PS: Wäre die HS33 in schwarz passender als in silber?

Gruß
Christoph


----------



## xc-mtb (16. August 2006)

Doch der F99 ist in ner Sonderserie dieses Jahr in silber gewesen. Schau mal im Leichtbauforum.
Lass ruhig das silber, das ist sehr gut.


----------



## Chris G (16. August 2006)

Hallo Matze,

ich habe dort nachgefragt. Es war nur eine begrenzte Sonderauflage... 
Gibts was Vergleichbares in Silber? 

Noch eine Frage... welche Vorbaulänge wäre die "richtige"? Habe nämlich beim neuen s-Works HT einen deutlich kürzeren Vorbau gesehen...

Gruß
Christoph


----------



## MTB-News.de




----------



## FeierFox (16. August 2006)

Wie lang ist denn der alte Vorbau ? Wenn du damit gut klarkommst, nimm einen mit gleicher (ähnlicher) Länge. Kann sein das das Oberrohr bei deinem Radel kürzer ist als beim Neuen und deshalb ein Längerer dran ist.


----------



## Chris G (17. August 2006)

FeierFox schrieb:
			
		

> Wie lang ist denn der alte Vorbau ? Wenn du damit gut klarkommst, nimm einen mit gleicher (ähnlicher) Länge. Kann sein das das Oberrohr bei deinem Radel kürzer ist als beim Neuen und deshalb ein Längerer dran ist.



Hallo FeierFox,

ich werde bei beiden Rädern das Oberrohr ausmessen. Ich weiss nicht, ob es normal ist, dass ich nach jeder Ausfahrt Schmerzen im unteren Rücken habe und dass die Hände taub werden... Kann dies auf die falschen Vorbaumasse zurück zu führen sein?

Gruß
Christoph


----------



## Chris G (17. August 2006)

Hallo Gemeinde,

zum Thema Oberrohr: 600mm sowohl bei meinem als auch beim neuen Rahmen.
zum Thema Vorbau: 110mm neu; kenne leider nicht die Messmethode beim alten, die Gesamtlänge beläuft sich aber auf 115mm
zum Thema Federn: leider habe ich nur einen Shop gefunden, dazu auch noch in den USA... tja weiss nur noch nicht ob ich dort gefahrlos bestellen kann.

Wäre nicht schlecht, wenn Ihr noch Alternativen zum F99 in Silber hättet. Danke

Hier Mal das Bild mit den WCS-Stummeln.

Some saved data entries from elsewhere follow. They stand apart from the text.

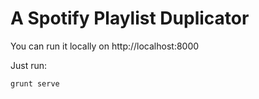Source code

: A Spotify Playlist Duplicator
=============================

You can run it locally on http://localhost:8000

Just run:

    grunt serve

Leider passt das silber nicht ganz zum titanium des Vorbaus...





Gruß
Christoph


----------



## mtbtoto (21. August 2006)

Hallo,

bei shocktherapy gibt es das total air kit für die Judy. habe ich auch bei meiner '96 vor gehabt, nur die ist von den laufbuchsen so runter, das es sich nicht mehr lohnt.

lg


----------



## Chris G (26. August 2006)

Hallo Gemeinde,

weichere Federn habe ich nun gefunden. Ich werde diese nach meinem Urlaub ordern. 

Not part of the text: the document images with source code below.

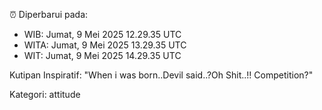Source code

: ⏰ Diperbarui pada:
- WIB: Jumat, 9 Mei 2025 12.29.35 UTC
- WITA: Jumat, 9 Mei 2025 13.29.35 UTC
- WIT: Jumat, 9 Mei 2025 14.29.35 UTC

Kutipan Inspiratif:
"When i was born..Devil said..?Oh Shit..!! Competition?"


Kategori: attitude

Kann mir jemand zum Thema Vorbau weiterhelfen? wird dieser inkl. Lenker und Gebel Krallen gemessen, oder nur als "Steg" zwischen lenker und Gebelrohr?

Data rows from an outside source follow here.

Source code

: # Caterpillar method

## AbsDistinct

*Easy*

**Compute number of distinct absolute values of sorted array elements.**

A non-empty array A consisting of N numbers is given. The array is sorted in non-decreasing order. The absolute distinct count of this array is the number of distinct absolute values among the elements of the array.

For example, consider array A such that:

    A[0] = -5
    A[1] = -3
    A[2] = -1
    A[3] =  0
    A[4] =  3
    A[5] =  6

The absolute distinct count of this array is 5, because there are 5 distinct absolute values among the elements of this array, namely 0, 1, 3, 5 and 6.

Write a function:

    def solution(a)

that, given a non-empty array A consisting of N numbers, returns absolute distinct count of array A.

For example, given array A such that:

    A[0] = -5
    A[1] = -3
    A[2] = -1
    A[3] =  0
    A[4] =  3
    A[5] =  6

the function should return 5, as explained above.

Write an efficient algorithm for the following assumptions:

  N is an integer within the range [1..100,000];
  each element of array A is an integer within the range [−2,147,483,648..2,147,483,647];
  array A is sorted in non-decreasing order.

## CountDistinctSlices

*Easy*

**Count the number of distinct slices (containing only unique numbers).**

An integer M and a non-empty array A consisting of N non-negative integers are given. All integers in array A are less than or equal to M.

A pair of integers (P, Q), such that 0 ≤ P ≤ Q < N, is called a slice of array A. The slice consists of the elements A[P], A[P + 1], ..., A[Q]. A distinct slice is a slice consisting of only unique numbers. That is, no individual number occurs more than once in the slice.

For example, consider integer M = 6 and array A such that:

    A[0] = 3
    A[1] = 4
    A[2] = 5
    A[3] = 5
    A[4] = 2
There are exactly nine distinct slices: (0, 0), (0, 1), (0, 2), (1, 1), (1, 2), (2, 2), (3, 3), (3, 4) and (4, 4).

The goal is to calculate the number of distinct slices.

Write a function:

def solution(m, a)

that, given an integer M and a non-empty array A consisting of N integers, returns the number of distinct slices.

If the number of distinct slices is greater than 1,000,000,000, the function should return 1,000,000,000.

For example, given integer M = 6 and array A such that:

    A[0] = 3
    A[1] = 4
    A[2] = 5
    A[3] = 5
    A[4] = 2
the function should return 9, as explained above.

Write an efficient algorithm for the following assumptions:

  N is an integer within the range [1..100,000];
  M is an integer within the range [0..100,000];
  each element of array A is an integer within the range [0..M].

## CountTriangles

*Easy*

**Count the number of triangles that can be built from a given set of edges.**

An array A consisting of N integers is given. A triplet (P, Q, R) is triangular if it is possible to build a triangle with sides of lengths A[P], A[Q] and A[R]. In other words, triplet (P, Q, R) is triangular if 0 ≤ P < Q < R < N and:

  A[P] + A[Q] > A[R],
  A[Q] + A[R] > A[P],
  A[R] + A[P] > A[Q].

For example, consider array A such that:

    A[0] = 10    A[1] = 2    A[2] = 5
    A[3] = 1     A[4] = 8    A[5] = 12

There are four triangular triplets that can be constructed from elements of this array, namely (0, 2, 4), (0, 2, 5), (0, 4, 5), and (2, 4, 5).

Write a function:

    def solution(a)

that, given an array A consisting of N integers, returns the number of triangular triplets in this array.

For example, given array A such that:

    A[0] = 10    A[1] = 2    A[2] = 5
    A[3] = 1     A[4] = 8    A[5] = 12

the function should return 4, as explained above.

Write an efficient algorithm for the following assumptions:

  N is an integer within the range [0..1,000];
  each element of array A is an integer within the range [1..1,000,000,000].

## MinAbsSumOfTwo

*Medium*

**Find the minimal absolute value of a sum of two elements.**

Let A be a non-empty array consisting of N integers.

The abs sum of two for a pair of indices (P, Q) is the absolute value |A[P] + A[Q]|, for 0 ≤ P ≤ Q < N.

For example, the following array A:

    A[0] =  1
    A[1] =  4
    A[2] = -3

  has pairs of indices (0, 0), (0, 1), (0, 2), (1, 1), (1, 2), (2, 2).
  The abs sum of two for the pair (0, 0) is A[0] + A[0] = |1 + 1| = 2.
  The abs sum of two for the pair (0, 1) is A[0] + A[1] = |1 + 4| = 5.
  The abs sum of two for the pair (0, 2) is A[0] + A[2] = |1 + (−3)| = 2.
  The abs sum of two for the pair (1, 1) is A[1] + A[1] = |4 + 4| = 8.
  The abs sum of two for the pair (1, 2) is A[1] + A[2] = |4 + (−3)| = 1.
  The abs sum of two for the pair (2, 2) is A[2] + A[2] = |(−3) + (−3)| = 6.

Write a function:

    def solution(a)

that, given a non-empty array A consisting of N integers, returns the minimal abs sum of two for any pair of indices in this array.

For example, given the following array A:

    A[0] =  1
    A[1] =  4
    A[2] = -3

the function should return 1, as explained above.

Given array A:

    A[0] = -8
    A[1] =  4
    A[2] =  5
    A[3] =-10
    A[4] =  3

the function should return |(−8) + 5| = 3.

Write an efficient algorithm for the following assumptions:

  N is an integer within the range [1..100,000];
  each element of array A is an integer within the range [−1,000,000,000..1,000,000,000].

Kann ich die neue Magura HS33 problemlos selbst montieren wenn ich einen Drehmoment-Schlüssel habe?

Gruß
Christoph


----------



## fatboy (27. August 2006)

Moin,

beim Vorbau würde ich sagen, dass von mitte Gabelschaft bis mitte der Klemmung gemessen wird. Mein 120 mm Vorbau erreicht diese vom Hersteller angegebene Länge bei der genannten Messung. 


fatboy


----------



## MTB-News.de




----------



## Chris G (14. September 2006)

Hallo Gemeinde,

ich brauche noch Mal intensive Beratung bei den Bremsen...
Soll ich wirklich die HS22 durch die HS33 ersetzen, oder doch lieber die neue XTR-V-Brake montieren?

Gibts hier schon erfahrungen, Vergleiche oder Meinungen?

EDIT:

Kennt jemand von Euch eine Bezugsquelle der Thomson-Stütze mit der Typbezeichnung SP-E128(SB) oder SP-E127(SB). In den bekannten Shops finde ich nur die Standartmasse...

Danke

Gruß
Christoph


----------



## Chris G (15. September 2006)

Hallo Gemeinde,

nun habe ich eine neue Sattelstütze und einen neuen Vorbau bestellt. Der neue Lenker müsste auch bald kommen.

Vielleicht könntet Ihr mir dabei helfen im Vorfeld einzuschätzen, wie sich der Fahrkomfort des Bikes verändern wird...(hatte bisher immer Schmerzen im Lendenwirbelsäulen-Bereich nach langen Touren).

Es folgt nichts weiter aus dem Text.